▶ **Work required**
Every line in the data below that has the word "plugins" should be returned.

▶ **Given records**
___
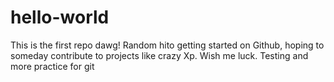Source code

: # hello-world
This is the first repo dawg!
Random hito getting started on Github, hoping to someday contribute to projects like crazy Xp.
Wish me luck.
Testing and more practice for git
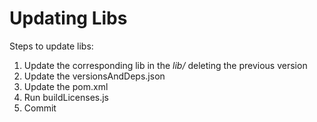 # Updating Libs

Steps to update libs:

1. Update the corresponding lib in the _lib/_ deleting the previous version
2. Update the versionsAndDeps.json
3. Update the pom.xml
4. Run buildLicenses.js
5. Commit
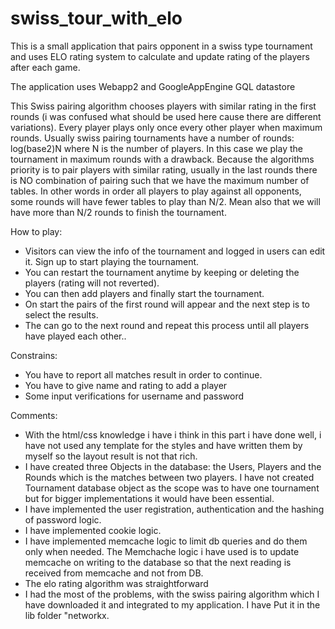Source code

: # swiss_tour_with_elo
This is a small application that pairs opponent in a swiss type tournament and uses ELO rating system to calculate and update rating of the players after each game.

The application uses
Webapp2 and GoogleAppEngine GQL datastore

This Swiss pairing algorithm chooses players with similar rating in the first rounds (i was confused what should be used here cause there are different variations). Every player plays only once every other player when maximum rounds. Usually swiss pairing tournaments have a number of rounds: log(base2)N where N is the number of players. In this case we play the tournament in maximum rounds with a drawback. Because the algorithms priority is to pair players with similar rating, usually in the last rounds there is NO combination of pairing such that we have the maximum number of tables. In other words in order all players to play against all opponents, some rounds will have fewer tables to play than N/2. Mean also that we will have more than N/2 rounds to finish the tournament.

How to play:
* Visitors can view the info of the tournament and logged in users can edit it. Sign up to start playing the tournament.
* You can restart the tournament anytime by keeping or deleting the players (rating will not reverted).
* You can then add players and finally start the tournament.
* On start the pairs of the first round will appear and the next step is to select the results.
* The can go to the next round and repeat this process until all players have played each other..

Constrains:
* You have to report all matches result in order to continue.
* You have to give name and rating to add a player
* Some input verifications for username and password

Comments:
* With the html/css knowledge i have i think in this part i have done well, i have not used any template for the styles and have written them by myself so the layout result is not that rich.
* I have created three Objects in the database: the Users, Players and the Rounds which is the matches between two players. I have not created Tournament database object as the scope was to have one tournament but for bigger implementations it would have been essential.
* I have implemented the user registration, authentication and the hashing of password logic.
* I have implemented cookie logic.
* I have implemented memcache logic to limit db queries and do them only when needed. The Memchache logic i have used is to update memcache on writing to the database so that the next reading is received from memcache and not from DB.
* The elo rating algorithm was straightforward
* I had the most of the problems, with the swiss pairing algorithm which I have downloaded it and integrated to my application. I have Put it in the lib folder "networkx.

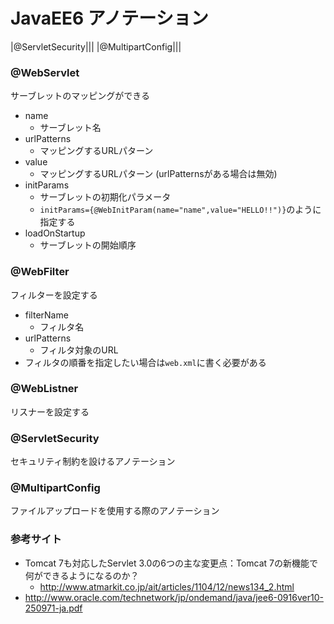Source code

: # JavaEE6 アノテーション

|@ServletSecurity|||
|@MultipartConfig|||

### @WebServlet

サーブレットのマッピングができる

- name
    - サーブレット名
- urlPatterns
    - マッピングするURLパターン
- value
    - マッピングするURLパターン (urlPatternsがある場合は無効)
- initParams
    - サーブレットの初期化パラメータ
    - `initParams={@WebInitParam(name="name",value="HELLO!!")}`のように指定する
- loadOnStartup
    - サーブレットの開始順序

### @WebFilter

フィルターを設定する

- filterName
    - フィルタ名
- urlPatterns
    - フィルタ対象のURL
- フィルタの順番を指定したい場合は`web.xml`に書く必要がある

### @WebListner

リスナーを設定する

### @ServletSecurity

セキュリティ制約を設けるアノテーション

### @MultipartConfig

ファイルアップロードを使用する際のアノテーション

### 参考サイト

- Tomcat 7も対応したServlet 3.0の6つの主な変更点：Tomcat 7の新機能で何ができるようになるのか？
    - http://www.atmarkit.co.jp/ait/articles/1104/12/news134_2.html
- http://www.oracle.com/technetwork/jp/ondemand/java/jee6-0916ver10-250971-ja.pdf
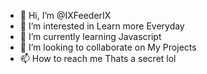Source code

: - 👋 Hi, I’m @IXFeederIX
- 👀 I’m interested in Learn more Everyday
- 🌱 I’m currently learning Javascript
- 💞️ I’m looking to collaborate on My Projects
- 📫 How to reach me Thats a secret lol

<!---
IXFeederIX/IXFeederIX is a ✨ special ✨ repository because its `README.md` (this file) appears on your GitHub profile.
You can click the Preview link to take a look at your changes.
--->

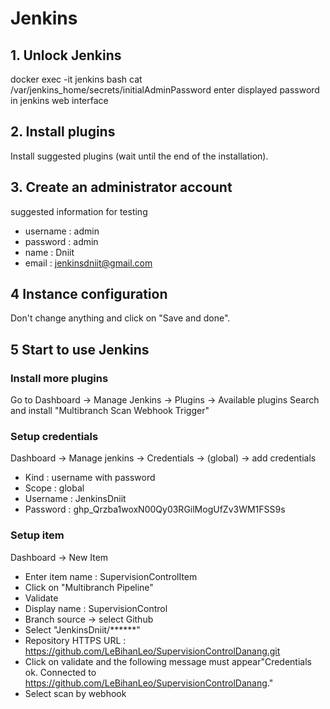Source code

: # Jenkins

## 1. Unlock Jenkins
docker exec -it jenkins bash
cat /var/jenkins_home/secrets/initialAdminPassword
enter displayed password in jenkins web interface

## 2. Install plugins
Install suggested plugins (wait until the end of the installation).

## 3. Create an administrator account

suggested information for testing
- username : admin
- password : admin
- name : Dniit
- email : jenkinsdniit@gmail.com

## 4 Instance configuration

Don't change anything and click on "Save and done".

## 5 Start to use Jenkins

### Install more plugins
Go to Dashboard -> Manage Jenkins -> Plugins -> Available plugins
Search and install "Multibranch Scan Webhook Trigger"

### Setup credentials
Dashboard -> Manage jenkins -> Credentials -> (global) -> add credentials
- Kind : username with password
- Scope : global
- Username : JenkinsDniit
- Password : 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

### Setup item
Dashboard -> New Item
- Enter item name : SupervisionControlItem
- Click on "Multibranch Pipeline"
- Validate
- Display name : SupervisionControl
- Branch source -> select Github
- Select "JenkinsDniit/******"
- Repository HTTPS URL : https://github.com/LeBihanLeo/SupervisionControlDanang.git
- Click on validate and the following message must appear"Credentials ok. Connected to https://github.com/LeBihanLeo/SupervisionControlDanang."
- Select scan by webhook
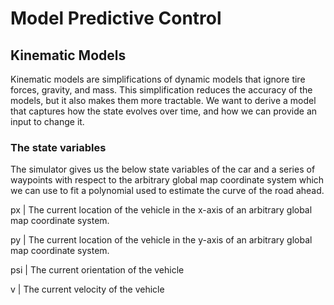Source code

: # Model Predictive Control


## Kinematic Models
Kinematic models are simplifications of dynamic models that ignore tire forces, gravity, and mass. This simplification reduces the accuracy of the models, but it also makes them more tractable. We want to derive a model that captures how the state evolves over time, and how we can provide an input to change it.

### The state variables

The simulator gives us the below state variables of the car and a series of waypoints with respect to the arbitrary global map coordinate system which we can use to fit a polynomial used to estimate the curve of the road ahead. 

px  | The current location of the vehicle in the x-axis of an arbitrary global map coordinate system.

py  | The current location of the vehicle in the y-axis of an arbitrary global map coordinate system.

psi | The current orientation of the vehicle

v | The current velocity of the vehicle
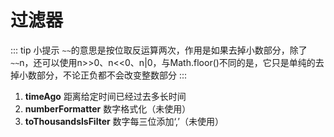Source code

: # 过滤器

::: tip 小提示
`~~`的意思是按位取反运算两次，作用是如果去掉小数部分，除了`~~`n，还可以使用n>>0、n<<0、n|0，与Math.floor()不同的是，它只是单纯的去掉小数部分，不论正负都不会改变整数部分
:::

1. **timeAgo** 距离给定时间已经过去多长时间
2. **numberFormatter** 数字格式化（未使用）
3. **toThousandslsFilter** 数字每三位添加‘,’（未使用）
___
▶ **Exercise solution**
## 2. Install plugins
Install suggested plugins (wait until the end of the installation).
### Install more plugins
Go to Dashboard -> Manage Jenkins -> Plugins -> Available plugins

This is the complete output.